Parla (api & database)

This is a the api and database for the explorational project Parla. This is not production ready. Currently we explore if we can make the parliamentary documentation provided by the "The Abgeordnetenhaus" of Berlin as open data https://www.parlament-berlin.de/dokumente/open-data more accessible by embedding all the data and do search it using vector similarity search. The project is heavily based on this example from the supabase community. Built with Fastify and deployed to render.com using docker.

Prerequisites

docker
vercel.com account
supabase.com account
running instance of the related frontend https://github.com/technologiestiftung/parla-frontend
running instance of the database, defined in ./supabase
populated database. Using these tools https://github.com/technologiestiftung/parla-document-processor

Needed Environment Variables

See also .envrc.sample. (Might be more up to date).

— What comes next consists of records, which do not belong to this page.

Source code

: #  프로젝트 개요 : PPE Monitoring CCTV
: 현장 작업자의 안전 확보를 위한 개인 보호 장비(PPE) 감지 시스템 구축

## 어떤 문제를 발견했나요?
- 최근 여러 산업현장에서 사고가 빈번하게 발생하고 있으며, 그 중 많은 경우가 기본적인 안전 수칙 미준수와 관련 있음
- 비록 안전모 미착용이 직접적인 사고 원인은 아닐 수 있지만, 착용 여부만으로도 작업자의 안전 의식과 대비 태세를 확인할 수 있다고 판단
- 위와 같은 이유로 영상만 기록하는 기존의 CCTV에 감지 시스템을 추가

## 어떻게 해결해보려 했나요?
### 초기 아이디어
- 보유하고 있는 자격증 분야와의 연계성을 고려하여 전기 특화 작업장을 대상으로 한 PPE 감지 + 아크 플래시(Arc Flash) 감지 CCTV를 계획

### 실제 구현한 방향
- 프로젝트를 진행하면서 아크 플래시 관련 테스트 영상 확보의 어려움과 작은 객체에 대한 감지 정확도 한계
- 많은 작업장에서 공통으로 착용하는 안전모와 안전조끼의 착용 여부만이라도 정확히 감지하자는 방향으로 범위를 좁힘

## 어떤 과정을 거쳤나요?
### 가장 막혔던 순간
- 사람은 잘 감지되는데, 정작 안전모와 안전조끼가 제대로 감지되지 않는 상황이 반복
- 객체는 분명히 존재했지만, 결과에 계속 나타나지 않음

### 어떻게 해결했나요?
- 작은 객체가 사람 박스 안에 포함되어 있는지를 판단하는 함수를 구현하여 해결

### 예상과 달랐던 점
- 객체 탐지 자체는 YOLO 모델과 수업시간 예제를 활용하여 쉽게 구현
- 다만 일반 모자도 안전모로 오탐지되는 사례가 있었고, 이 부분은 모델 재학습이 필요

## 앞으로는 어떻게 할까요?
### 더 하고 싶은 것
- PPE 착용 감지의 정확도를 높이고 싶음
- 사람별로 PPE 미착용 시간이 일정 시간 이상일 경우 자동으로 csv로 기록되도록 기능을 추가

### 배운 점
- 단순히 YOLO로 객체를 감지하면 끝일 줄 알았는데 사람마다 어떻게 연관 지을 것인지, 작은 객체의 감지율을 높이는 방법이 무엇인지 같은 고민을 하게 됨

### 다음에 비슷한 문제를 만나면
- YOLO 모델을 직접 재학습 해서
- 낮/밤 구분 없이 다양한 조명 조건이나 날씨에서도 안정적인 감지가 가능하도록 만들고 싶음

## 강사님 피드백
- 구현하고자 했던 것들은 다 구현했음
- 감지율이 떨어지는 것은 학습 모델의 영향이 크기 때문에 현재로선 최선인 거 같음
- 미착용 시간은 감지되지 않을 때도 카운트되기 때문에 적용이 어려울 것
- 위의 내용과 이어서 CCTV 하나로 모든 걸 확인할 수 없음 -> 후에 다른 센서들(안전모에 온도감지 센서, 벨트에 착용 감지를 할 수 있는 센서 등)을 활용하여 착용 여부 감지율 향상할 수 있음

export SUPABASE_URL="http://localhost:54321"
export SUPABASE_ANON_KEY="ey..."
# Get your key at https://platform.openai.com/account/api-keys
export OPENAI_KEY="sk-UY..."
export SUPABASE_SERVICE_ROLE_KEY=
# in dev we can use a lesser version to save some coins
export OPENAI_MODEL="gpt-3.5-turbo"
export PORT="8080"
export OPENAI_EMBEDDING_MODEL="text-embedding-3-small"
# should be one of "debug", "info", "warning", "error", "critical"
export LOG_LEVEL="info"
# This is only for testing purpose and should not be allowed in production
# for real real!
export DANGEROUSLY_ALLOW_CORS_FOR_ALL_ORIGINS="FOR_REAL_REAL"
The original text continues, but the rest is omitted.